Banten merupakan suatu daerah di ujung barat pulau Jawa, yang berdekatan dengan pulau Sumatera, hanya dipisahkan oleh Selat Sunda. Banten merupakan bagian dari wilayah kepulauan Nusantara, yang berabad-abad lalu dikenal sebagai daerah penghasil rempah-rempah. Menurut catatan sejarah, pada akhir abad ke-16, Pelabuhan Banten menjadi tempat pendaratan pelayaran bangsa Belanda. Yang antara lain dipimpin oleh Cornelis de Houtman, menyusul beberapa tahun kemudian pelayaran yang dipimpin Jacob Van Meck.

Pelayaran ke wilayah Nusantara didorong oleh beberapa tujuan. Selain untuk menyebarkan agama, pelayaran bangsa Belanda ke daerah Nusantara juga didorong keinginan eksplorasi dalam rangka mencari sumber rempah-rempah. Pada masa itu, rempah-rempah sangat dibutuhkan oleh negara yang memiliki empat cuaca. Terutama sebagai penghangat tubuh di musim dingin, sebagai bumbu penyedap dan campuran bahan makanan, bahkan obat-obatan. Pasalnya, di negara dengan empat cuaca, rempah-rempah tidak tumbuh, dan harus diperoleh dengan harga mahal. Hal tersebut mendorong bangsa Eropa melakukan ekspedisi dan eksplorai untuk mencari tanah yang menghasilkan rempah-rempah.

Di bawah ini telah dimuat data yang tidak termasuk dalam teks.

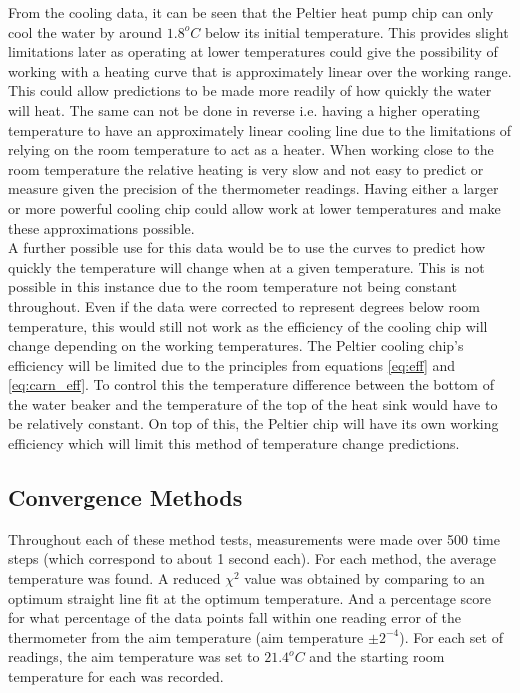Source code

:\documentclass[10pt]{article}
\begin{document}
From the cooling data, it can be seen that the Peltier heat pump chip can only cool the water by around $1.8^oC$ below its initial temperature. This provides slight limitations later as operating at lower temperatures could give the possibility of working with a heating curve that is approximately linear over the working range. This could allow predictions to be made more readily of how quickly the water will heat. The same can not be done in reverse i.e. having a higher operating temperature to have an approximately linear cooling line due to the limitations of relying on the room temperature to act as a heater. When working close to the room temperature the relative heating is very slow and not easy to predict or measure given the precision of the thermometer readings. Having either a larger or more powerful cooling chip could allow work at lower temperatures and make these approximations possible. \\

A further possible use for this data would be to use the curves to predict how quickly the temperature will change when at a given temperature. This is not possible in this instance due to the room temperature not being constant throughout. Even if the data were corrected to represent degrees below room temperature, this would still not work as the efficiency of the cooling chip will change depending on the working temperatures. The Peltier cooling chip's efficiency will be limited due to the principles from equations \ref{eq:eff} and \ref{eq:carn_eff}. To control this the temperature difference between the bottom of the water beaker and the temperature of the top of the heat sink would have to be relatively constant. On top of this, the Peltier chip will have its own working efficiency which will limit this method of temperature change predictions.

\subsection*{Convergence Methods}
Throughout each of these method tests, measurements were made over 500 time steps (which correspond to about 1 second each). For each method, the average temperature was found. A reduced $\chi^2$ value was obtained by comparing to an optimum straight line fit at the optimum temperature. And a percentage score for what percentage of the data points fall within one reading error of the thermometer from the aim temperature (aim temperature $\pm 2^{-4}$). For each set of readings, the aim temperature was set to $21.4^oC$ and the starting room temperature for each was recorded.\\
\newpage
\end{document}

Salah satu rempah yang menjadi komoditas dari Nusantara ialah lada, yang juga dijuluki “raja rempah” karena tingkat konsumsinya paling tinggi. Sedangkan, Banten terkenal sebagai daerah penghasil lada sejak akhir abad ke-12. Selain diperdagangkan kepada pedagang dari Arab, India, dan Eropa, lada juga memiliki fungsi lain, misalnya sebagai alat diplomasi. Menurut arsip yang ditemukan, Sultan Abul Fath pernah mengirimkan lada hitam kepada Raja Inggris Charles II pada tahun 1664. Sebagai imbalannya, Sultan Abul Fath meminta agar Inggris bersedia menjual meriam dan senapan kepada Banten.

Lada tidak hanya tumbuh di tanah Banten. Daerah Sumatera seperti Aceh juga memproduksi lada, hanya saja kualitasnya tidak lebih unggul dibandingkan lada dari Banten. Melihat potensi dan keuntungan niaga yang besar pada komoditas lada, Sultan Ageng Tirtayasa menggalakkan penanaman lada di Lampung pada abad ke-17. Produksi lada memang meningkat dengan harga menggiurkan, namun terjadi kekurangan bahan pangan karena para petani jadi mengesampingkan penanaman padi. Kemudian lahan penanaman lada di Banten dikurangi untuk dialihkan menanam padi.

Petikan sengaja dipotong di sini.